WHAT IS REQUIRED
In the data below, which lines hold the word "manipulation"? Copy them.

AVAILABLE DATA
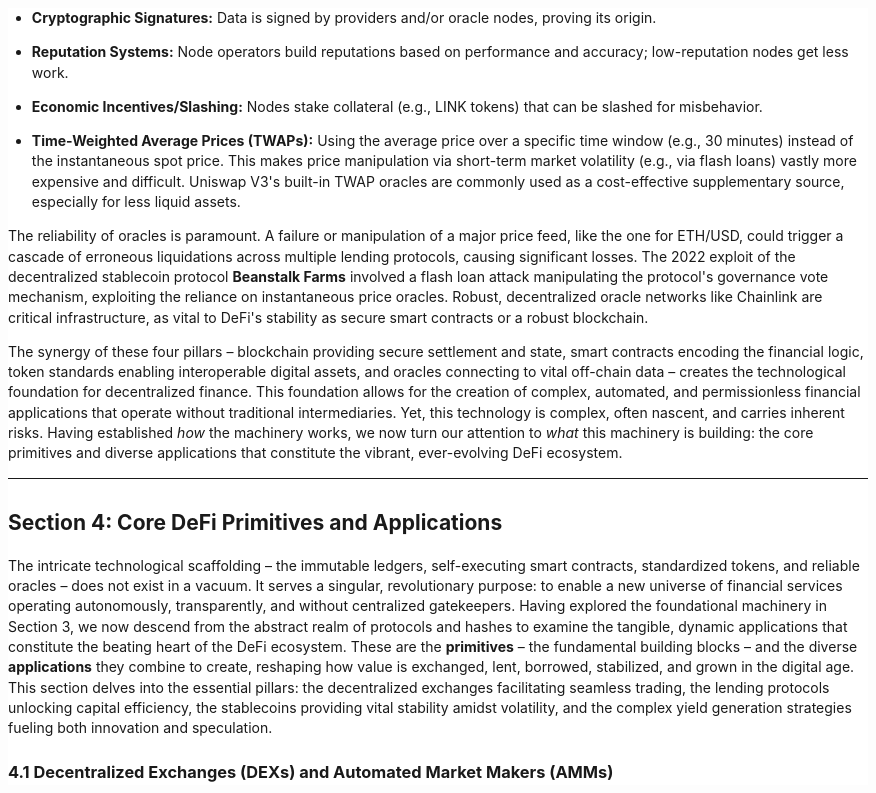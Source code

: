 *   **Cryptographic Signatures:** Data is signed by providers and/or oracle nodes, proving its origin.

*   **Reputation Systems:** Node operators build reputations based on performance and accuracy; low-reputation nodes get less work.

*   **Economic Incentives/Slashing:** Nodes stake collateral (e.g., LINK tokens) that can be slashed for misbehavior.

*   **Time-Weighted Average Prices (TWAPs):** Using the average price over a specific time window (e.g., 30 minutes) instead of the instantaneous spot price. This makes price manipulation via short-term market volatility (e.g., via flash loans) vastly more expensive and difficult. Uniswap V3's built-in TWAP oracles are commonly used as a cost-effective supplementary source, especially for less liquid assets.

The reliability of oracles is paramount. A failure or manipulation of a major price feed, like the one for ETH/USD, could trigger a cascade of erroneous liquidations across multiple lending protocols, causing significant losses. The 2022 exploit of the decentralized stablecoin protocol **Beanstalk Farms** involved a flash loan attack manipulating the protocol's governance vote mechanism, exploiting the reliance on instantaneous price oracles. Robust, decentralized oracle networks like Chainlink are critical infrastructure, as vital to DeFi's stability as secure smart contracts or a robust blockchain.

The synergy of these four pillars – blockchain providing secure settlement and state, smart contracts encoding the financial logic, token standards enabling interoperable digital assets, and oracles connecting to vital off-chain data – creates the technological foundation for decentralized finance. This foundation allows for the creation of complex, automated, and permissionless financial applications that operate without traditional intermediaries. Yet, this technology is complex, often nascent, and carries inherent risks. Having established *how* the machinery works, we now turn our attention to *what* this machinery is building: the core primitives and diverse applications that constitute the vibrant, ever-evolving DeFi ecosystem.



---





## Section 4: Core DeFi Primitives and Applications

The intricate technological scaffolding – the immutable ledgers, self-executing smart contracts, standardized tokens, and reliable oracles – does not exist in a vacuum. It serves a singular, revolutionary purpose: to enable a new universe of financial services operating autonomously, transparently, and without centralized gatekeepers. Having explored the foundational machinery in Section 3, we now descend from the abstract realm of protocols and hashes to examine the tangible, dynamic applications that constitute the beating heart of the DeFi ecosystem. These are the **primitives** – the fundamental building blocks – and the diverse **applications** they combine to create, reshaping how value is exchanged, lent, borrowed, stabilized, and grown in the digital age. This section delves into the essential pillars: the decentralized exchanges facilitating seamless trading, the lending protocols unlocking capital efficiency, the stablecoins providing vital stability amidst volatility, and the complex yield generation strategies fueling both innovation and speculation.

### 4.1 Decentralized Exchanges (DEXs) and Automated Market Makers (AMMs)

ANSWER TO THIS PROBLEM
*   **Time-Weighted Average Prices (TWAPs):** Using the average price over a specific time window (e.g., 30 minutes) instead of the instantaneous spot price. This makes price manipulation via short-term market volatility (e.g., via flash loans) vastly more expensive and difficult. Uniswap V3's built-in TWAP oracles are commonly used as a cost-effective supplementary source, especially for less liquid assets.
The reliability of oracles is paramount. A failure or manipulation of a major price feed, like the one for ETH/USD, could trigger a cascade of erroneous liquidations across multiple lending protocols, causing significant losses. The 2022 exploit of the decentralized stablecoin protocol **Beanstalk Farms** involved a flash loan attack manipulating the protocol's governance vote mechanism, exploiting the reliance on instantaneous price oracles. Robust, decentralized oracle networks like Chainlink are critical infrastructure, as vital to DeFi's stability as secure smart contracts or a robust blockchain.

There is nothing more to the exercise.